The traditional way to enter R commands is via the Terminal, or using the console in RStudio (bottom-left panel when RStudio opens for first time). This doesn’t automatically keep track of the steps you did.
We’ll be working in an R Notebook. These file are an R Markdown document type, which allow us to combine R code with markdown, a documentation language, providing a framework for literate programming. In an R Notebook, R code chunks can be executed independently and interactively, with output visible immediately beneath the input.
Let’s try this now!
print("Hello World")
[1] "Hello World"
R can be used as a calculator to compute simple sums
2 + 2
[1] 4
2 - 2
[1] 0
4 * 3
[1] 12
10 / 2
[1] 5
The answer is displayed at the console with a [1]
in
front of it. The 1
inside the square brackets is a
place-holder to signify how many values were in the answer (in this case
only one).
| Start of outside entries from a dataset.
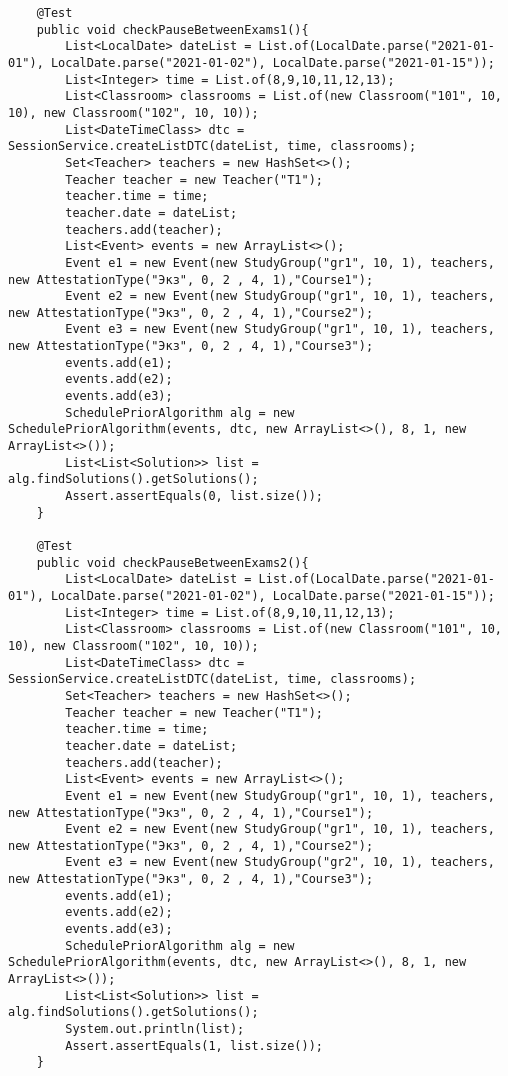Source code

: \begin{lstlisting}
	@Test
	public void checkPauseBetweenExams1(){
		List<LocalDate> dateList = List.of(LocalDate.parse("2021-01-01"), LocalDate.parse("2021-01-02"), LocalDate.parse("2021-01-15"));
		List<Integer> time = List.of(8,9,10,11,12,13);
		List<Classroom> classrooms = List.of(new Classroom("101", 10, 10), new Classroom("102", 10, 10));
		List<DateTimeClass> dtc = SessionService.createListDTC(dateList, time, classrooms);
		Set<Teacher> teachers = new HashSet<>();
		Teacher teacher = new Teacher("T1");
		teacher.time = time;
		teacher.date = dateList;
		teachers.add(teacher);
		List<Event> events = new ArrayList<>();
		Event e1 = new Event(new StudyGroup("gr1", 10, 1), teachers, new AttestationType("Экз", 0, 2 , 4, 1),"Course1");
		Event e2 = new Event(new StudyGroup("gr1", 10, 1), teachers, new AttestationType("Экз", 0, 2 , 4, 1),"Course2");
		Event e3 = new Event(new StudyGroup("gr1", 10, 1), teachers, new AttestationType("Экз", 0, 2 , 4, 1),"Course3");
		events.add(e1);
		events.add(e2);
		events.add(e3);
		SchedulePriorAlgorithm alg = new SchedulePriorAlgorithm(events, dtc, new ArrayList<>(), 8, 1, new ArrayList<>());
		List<List<Solution>> list = alg.findSolutions().getSolutions();
		Assert.assertEquals(0, list.size());
	}
	
	@Test
	public void checkPauseBetweenExams2(){
		List<LocalDate> dateList = List.of(LocalDate.parse("2021-01-01"), LocalDate.parse("2021-01-02"), LocalDate.parse("2021-01-15"));
		List<Integer> time = List.of(8,9,10,11,12,13);
		List<Classroom> classrooms = List.of(new Classroom("101", 10, 10), new Classroom("102", 10, 10));
		List<DateTimeClass> dtc = SessionService.createListDTC(dateList, time, classrooms);
		Set<Teacher> teachers = new HashSet<>();
		Teacher teacher = new Teacher("T1");
		teacher.time = time;
		teacher.date = dateList;
		teachers.add(teacher);
		List<Event> events = new ArrayList<>();
		Event e1 = new Event(new StudyGroup("gr1", 10, 1), teachers, new AttestationType("Экз", 0, 2 , 4, 1),"Course1");
		Event e2 = new Event(new StudyGroup("gr1", 10, 1), teachers, new AttestationType("Экз", 0, 2 , 4, 1),"Course2");
		Event e3 = new Event(new StudyGroup("gr2", 10, 1), teachers, new AttestationType("Экз", 0, 2 , 4, 1),"Course3");
		events.add(e1);
		events.add(e2);
		events.add(e3);
		SchedulePriorAlgorithm alg = new SchedulePriorAlgorithm(events, dtc, new ArrayList<>(), 8, 1, new ArrayList<>());
		List<List<Solution>> list = alg.findSolutions().getSolutions();
		System.out.println(list);
		Assert.assertEquals(1, list.size());
	}
	

\end{lstlisting}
We will talk about dealing with lists of numbers shortly…
In the case of expressions involving multiple operations, R respects the BODMAS system to decide the order in which operations should be performed.
2 + 2 *3
[1] 8
2 + (2 * 3)
[1] 8
(2 + 2) * 3
[1] 12
R is capable of more complicated arithmetic such as trigonometry and logarithms; like you would find on a fancy scientific calculator. Of course, R also has a plethora of statistical operations as we will see.
pi
[1] 3.141593
sin (pi/2)
[1] 1
cos(pi)
[1] -1
tan(2)
[1] -2.18504
log(1)
[1] 0
We can only go so far with performing simple calculations like this. Eventually we will need to store our results for later use. For this, we need to make use of variables.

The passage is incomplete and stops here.